START Material shown
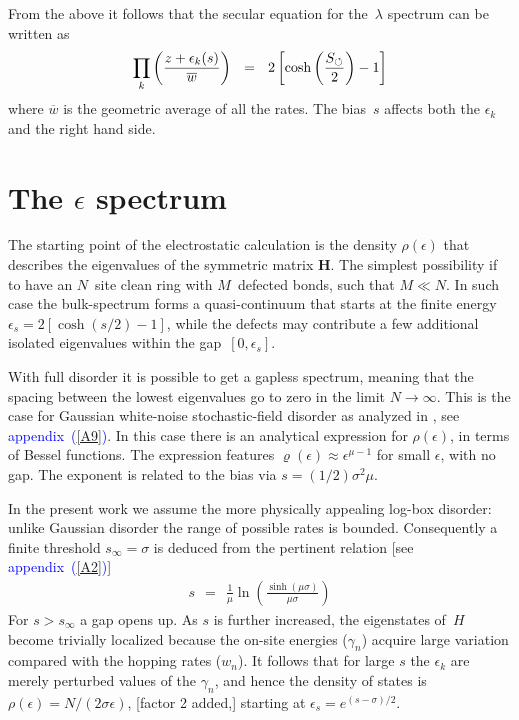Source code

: \documentclass[aps,pre,floats,floatfix,twocolumn]{revtex4}
\newcommand{\be}[1]{\begin{eqnarray}\ifthenelse{#1=-1}{\nonumber}{\ifthenelse{#1=0}{}{\label{e#1}}}}
\newcommand{\beq}{\begin{eqnarray}}
\newcommand{\eeq}{\end{eqnarray}}
\newcommand{\Ap}[1]{\textcolor{blue}{{appendix}\!~(\ref{#1})}}
\newcommand{\rmrk}[1]{{\color[rgb]{0.6,0,0.1} #1}}
\begin{document}
From the above it follows that the secular equation for the~$\lambda$ 
spectrum can be written as  
%
\be{20}
\prod_k \left(\frac{z+\epsilon_k(s)}{\overline{w}}\right) \ \ = \ \ 2\left[\cosh\left(\frac{S_{\circlearrowleft}}{2}\right)-1\right]
\eeq
%
where ${\overline{w}}$ is the geometric average of all the rates.
The bias~$s$ affects both the $\epsilon_k$ and the right hand side.


\section{The $\epsilon$ spectrum}

The starting point of the electrostatic calculation 
is the density $\rho(\epsilon)$ that describes 
the eigenvalues of the symmetric matrix $\bm{H}$. 
%
The simplest possibility if to have an $N$~site clean 
ring with $M$~defected bonds, such that $M\ll N$. 
In such case the bulk-spectrum forms a quasi-continuum 
that starts at the finite energy ${\epsilon_s=2[\cosh(s/2)-1]}$, 
while the defects may contribute a few additional 
isolated eigenvalues within the gap~$[0,\epsilon_s]$.   


With full disorder it is possible to get a gapless spectrum, 
meaning that the spacing between the lowest 
eigenvalues go to zero in the limit $N\rightarrow\infty$. 
This is the case for Gaussian white-noise stochastic-field disorder 
as analyzed in \cite{odh3}, see \Ap{A9}.
In this case there is an analytical expression 
for $\rho(\epsilon)$, in terms of Bessel functions.
The expression features $\varrho(\epsilon) \approx \epsilon^{\mu-1}$ 
for small $\epsilon$, with no gap.  
The exponent is related to the bias via ${s=(1/2) \sigma^2 \mu}$. 


In the present work we assume the more physically appealing log-box 
disorder: unlike Gaussian disorder the range of possible rates is bounded. 
Consequently a finite threshold ${s_{\infty}=\sigma}$ 
is deduced from the pertinent relation [see \Ap{A2}]
%
\beq
s \ \ = \ \ \frac{1}{\mu} \ln\left( \frac{\sinh (\mu \sigma)}{\mu \sigma} \right)
\eeq
%
For ${s>s_{\infty}}$ a gap opens up. As $s$ is further increased,  
the eigenstates of~$H$ become trivially localized because the on-site energies ($\gamma_n$)
acquire large variation compared with the hopping rates ($w_n$).  
It follows that for large $s$ the $\epsilon_k$ are merely perturbed 
values of the $\gamma_n$, and hence the density of states 
is $\rho(\epsilon) = {N}/(2\sigma \epsilon)$, \rmrk{[factor 2 added,]}  
starting at ${\epsilon_s = e^{(s-\sigma)/2}}$. 
\end{document}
END Material shown
▶ **Task description**: Return all lines in the entries above that carry the word "starting".

▶ **Solution to the problem**:
The starting point of the electrostatic calculation 
starting at ${\epsilon_s = e^{(s-\sigma)/2}}$. 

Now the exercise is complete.